I’m not mentioning this for sympathy, just full disclosure: a longtime problem tooth went bonkers last night, and I’ve been in agony ever since. Nothing works, I can’t sleep, and I am over-dosed with multiple drugs to no avail. So I’m not sure how this post is going to come out, though the tooth will, as soon as my dentist can clear his schedule. My dental woes are just one more little bonus from the lock-down. On the plus side, if all my teeth fall out, those masks will be a godsend...

1. “The View” does have its uses, I have to admit. The shrill spontaneous utterances of that collection of one-note partisans are revealing. For example, Ana Navarro, the fake Republican pundit favored by CNN because her predictable attacks on President Trump were treated as balance with the rest of CNN’s attacks on him, had this to say in rebuke of guest and minor Trump staffer Stephanie Griffin, who is now trying to get gigs by saying that she left the administration because she she “saw things” she “hated”:

“Four years later? After ‘there were good people on both sides,’ after the way he treated immigrants, after what he said about Mexicans, after hearing the sexual assault boasts on tape, after seeing him make fun of a disabled reporter? You need four years?”

Let’s see: a reference to one deceptive and debunked false narrative, three incidents before Trump was elected, and “the way he treated immigrants,” by which we can only assume she meant “Illegal immigrants,” and is therefore being dishonest,with “how he treated” standing in for “insisting that they don’t get away with breaking the law,” which is what we call “civilization.” That’s the core of the entire anti-Trump rage phenomenon: not substance, style and rhetoric. The first things that Navarro could think of had nothing to do with Trump’s policies or success in office. Thanks, Ana. Just as I thought.

2. At least she lies to Democrats too…Speaker Pelosi, speaking at the 2022 House Democratic Issues Conference, last week, channeled the Biden administration’s new “messaging” blaming Putin’s invasion for rising gas prices and inflation that began a year earlier, then said,

“Seventeen Nobel laureates in economics said that… that legislation [Build Back Better]does not increase inflation. It is non-inflationary because of the way it is written. So when we’re having this discussion, it’s important to dispel some of those who say, well, ‘Is the government spending’ — no, it isn’t. The government spending is doing the exact reverse, reducing the national debt. It is not inflationary.”

Even giving Pelosi the benefit of the doubt and assuming that she meant the deficit, not the debt, her assertion that the trillion dollar plus bill would save money is ludicrous. Despite “how it is written,” the Congressional Budget Office determined, in fact, that Biden’s languishing bill would add $367 billion to the national deficit over the next decade.
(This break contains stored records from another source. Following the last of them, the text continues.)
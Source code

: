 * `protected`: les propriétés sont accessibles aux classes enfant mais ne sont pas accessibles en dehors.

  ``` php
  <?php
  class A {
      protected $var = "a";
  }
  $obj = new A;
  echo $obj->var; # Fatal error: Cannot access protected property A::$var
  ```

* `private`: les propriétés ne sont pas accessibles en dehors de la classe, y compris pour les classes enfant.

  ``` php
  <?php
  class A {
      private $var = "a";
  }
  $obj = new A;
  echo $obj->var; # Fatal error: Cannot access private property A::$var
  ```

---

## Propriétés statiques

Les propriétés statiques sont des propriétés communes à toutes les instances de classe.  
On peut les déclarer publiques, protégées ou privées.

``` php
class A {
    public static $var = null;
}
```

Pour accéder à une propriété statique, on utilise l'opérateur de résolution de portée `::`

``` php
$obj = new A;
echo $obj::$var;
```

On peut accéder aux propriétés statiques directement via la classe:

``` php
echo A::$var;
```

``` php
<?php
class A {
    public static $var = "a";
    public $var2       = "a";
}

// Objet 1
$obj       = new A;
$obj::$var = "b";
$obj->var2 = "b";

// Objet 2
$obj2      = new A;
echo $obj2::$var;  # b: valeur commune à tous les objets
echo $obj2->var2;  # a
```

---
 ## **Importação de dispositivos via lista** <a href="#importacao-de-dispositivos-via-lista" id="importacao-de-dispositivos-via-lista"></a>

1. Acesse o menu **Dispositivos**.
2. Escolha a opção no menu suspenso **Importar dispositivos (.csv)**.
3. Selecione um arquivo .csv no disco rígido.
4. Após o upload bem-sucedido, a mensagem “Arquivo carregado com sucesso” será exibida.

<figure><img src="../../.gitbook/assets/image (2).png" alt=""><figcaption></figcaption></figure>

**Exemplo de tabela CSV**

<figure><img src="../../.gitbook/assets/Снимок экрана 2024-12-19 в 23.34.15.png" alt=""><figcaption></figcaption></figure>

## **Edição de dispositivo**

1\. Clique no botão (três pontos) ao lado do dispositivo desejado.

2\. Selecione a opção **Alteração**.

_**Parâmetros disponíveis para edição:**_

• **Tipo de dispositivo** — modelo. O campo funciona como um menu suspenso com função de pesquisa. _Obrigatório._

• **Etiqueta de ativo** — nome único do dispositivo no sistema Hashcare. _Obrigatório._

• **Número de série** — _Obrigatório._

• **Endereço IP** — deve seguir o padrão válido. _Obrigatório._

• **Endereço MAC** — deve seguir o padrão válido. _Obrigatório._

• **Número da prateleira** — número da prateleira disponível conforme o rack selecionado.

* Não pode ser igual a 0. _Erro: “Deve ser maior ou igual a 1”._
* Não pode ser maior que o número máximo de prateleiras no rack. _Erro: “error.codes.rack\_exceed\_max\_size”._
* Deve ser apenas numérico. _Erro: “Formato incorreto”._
Is it possible that Democrats believe their own lies?

3. Do these delicate female athletes realize they are setting back the progress of women’s equality by decades with this kind of self-indulgence? Naomi Osaka, the former No. 1 tennis star who started her fall to #78 on the pro tour by announcing that it was too stressful to have to answer post-match questions from reporters, broke down in tears at the BNP Paribas Open because a single unmannerly fan shouted, “Naomi, you suck!” First she demanded that the spectator be ejected, then wanted to take a mic and address the crowd mid-match. After she lost, Osaka again skipped her post-match news conference.

A male pro-athlete who had break-down over a single heckler in an overwhelmingly supportive crowd of spectators would be universally ridiculed, and deservedly so.

4. Ugh. I’ve got three more items, but I just can’t think straight. Waiting for some drugs…sorry!